Care to Go Higher pilot cohort successfully graduates
Fourteen foster carers and staff from children’s homes and leaving care teams in Bradford and Leeds graduated from GHWY’s Care to Go Higher pilot CPD programme in February 2020 after successfully completing the series of sessions.
GHWY developed the programme in partnership with Leeds City Council, who committed to facilitating the participation of foster carers and other staff. It involved 12 hours of contact time spread over six months and was designed to equip participants to support care experienced young people to make informed choices about their education.
The graduation, held at Leeds Beckett University, was attended by Ceri Orton, Social Work Manager at Leeds City Council. Also present were Jancis Andrew, Head of the Virtual School for Leeds City Council and Helen Sykes, Manager of GHWY, who delivered speeches.
Jancis said: “The councils involved have high aspirations for their care-experienced young people, and greatly value their foster carers, staff in children’s homes, leaving care teams and personal advisers in delivering those high aspirations. I hope the learning from the programme will support staff working with care-experienced young people to influence them to make positive choices about learning and education, be ambitious and to achieve their potential.”
Helen congratulated the graduating cohort on their achievement and thanked them for their commitment, dedication and enthusiasm.
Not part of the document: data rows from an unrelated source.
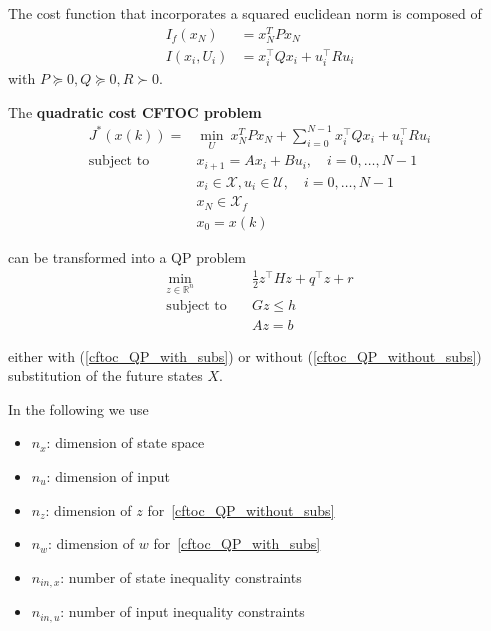 The cost function that incorporates a squared euclidean norm is composed of
\begin{align*}
    I_f(x_N)   & = x_N^T P x_N                     \\
    I(x_i,U_i) & = x_i^\top Q x_i + u_i^\top R u_i
\end{align*}
with $P\succeq0, Q\succeq0, R\succ0$.

\newpar{}

The \textbf{quadratic cost CFTOC problem}
\begin{align*}
    J^*(x(k)) =            & \min_U \: x_N^T P x_N + \sum_{i=0}^{N-1}x_i^\top Q x_i + u_i^\top R u_i \\
    \text{subject to}\quad & x_{i+1} = Ax_i +Bu_i, \quad i = 0, \ldots, N-1                          \\
                           & x_i \in \mathcal{X}, u_i \in \mathcal{U}, \quad i = 0, \ldots, N-1      \\
                           & x_N \in \mathcal{X}_f                                                   \\
                           & x_0 = x(k)
\end{align*}

can be transformed into a QP problem
\begin{align*}
    \min_{z\in\mathbb{R}^n} & \frac{1}{2}z^\top Hz + q^\top z + r \\
    \text{subject to}\quad  & Gz \leq h                           \\
                            & Az = b
\end{align*}

either with (\ref{cftoc_QP_with_subs}) or without (\ref{cftoc_QP_without_subs}) substitution of the future states $X$.

\newpar{}

In the following we use
\begin{itemize}
    \item $n_x$: dimension of state space
    \item $n_u$: dimension of input
    \item $n_z$: dimension of $z$ for~\ref{cftoc_QP_without_subs}
    \item $n_w$: dimension of $w$ for~\ref{cftoc_QP_with_subs}
    \item $n_{in,x}$: number of state inequality constraints
    \item $n_{in,u}$: number of input inequality constraints
\end{itemize}

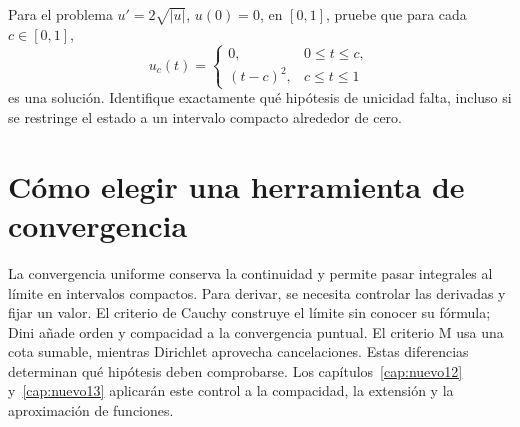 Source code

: \begin{ejercicio}\label{ej:ampl-picard-5}
Para el problema $u'=2\sqrt{|u|}$, $u(0)=0$, en $[0,1]$, pruebe que para cada $c\in[0,1]$,
\[
 u_c(t)=\begin{cases}0,&0\le t\le c,\\(t-c)^2,&c\le t\le1\end{cases}
\]
es una solución. Identifique exactamente qué hipótesis de unicidad falta, incluso si se restringe el estado a un intervalo compacto alrededor de cero.
\end{ejercicio}


\section{Cómo elegir una herramienta de convergencia}
La convergencia uniforme conserva la continuidad y permite pasar integrales al límite en intervalos compactos. Para derivar, se necesita controlar las derivadas y fijar un valor. El criterio de Cauchy construye el límite sin conocer su fórmula; Dini añade orden y compacidad a la convergencia puntual. El criterio M usa una cota sumable, mientras Dirichlet aprovecha cancelaciones. Estas diferencias determinan qué hipótesis deben comprobarse. Los capítulos~\ref{cap:nuevo12} y~\ref{cap:nuevo13} aplicarán este control a la compacidad, la extensión y la aproximación de funciones.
She also extended thanks to Leeds Beckett University and Leeds City College for their support in hosting the programme, and the Universities of Bradford and Huddersfield for contributing to individual sessions.
Natalie Aldridge, GHWY’s Collaborative Outreach Officer and programme developer, said: “This has been a very enjoyable pilot. It has been extremely successful, not only in terms of the journeys of participants but also the learning GHWY has taken from it.”
The programme will be rigorously evaluated and the next steps developed through post-completion surveys and focus groups. Early findings suggest a significant increase in participant knowledge and perspectives. The bespoke approach to the content supported applied reflections and ensured relevance for the audience, and a drawn-out approach to the programme helped embed the learning and a culture of supporting progression.
The pilot was developed as part of GHWY’s commitment to work together to support access to, success in and progression from HE for those from under-represented groups. Care-experienced young people are a key group that is under-represented.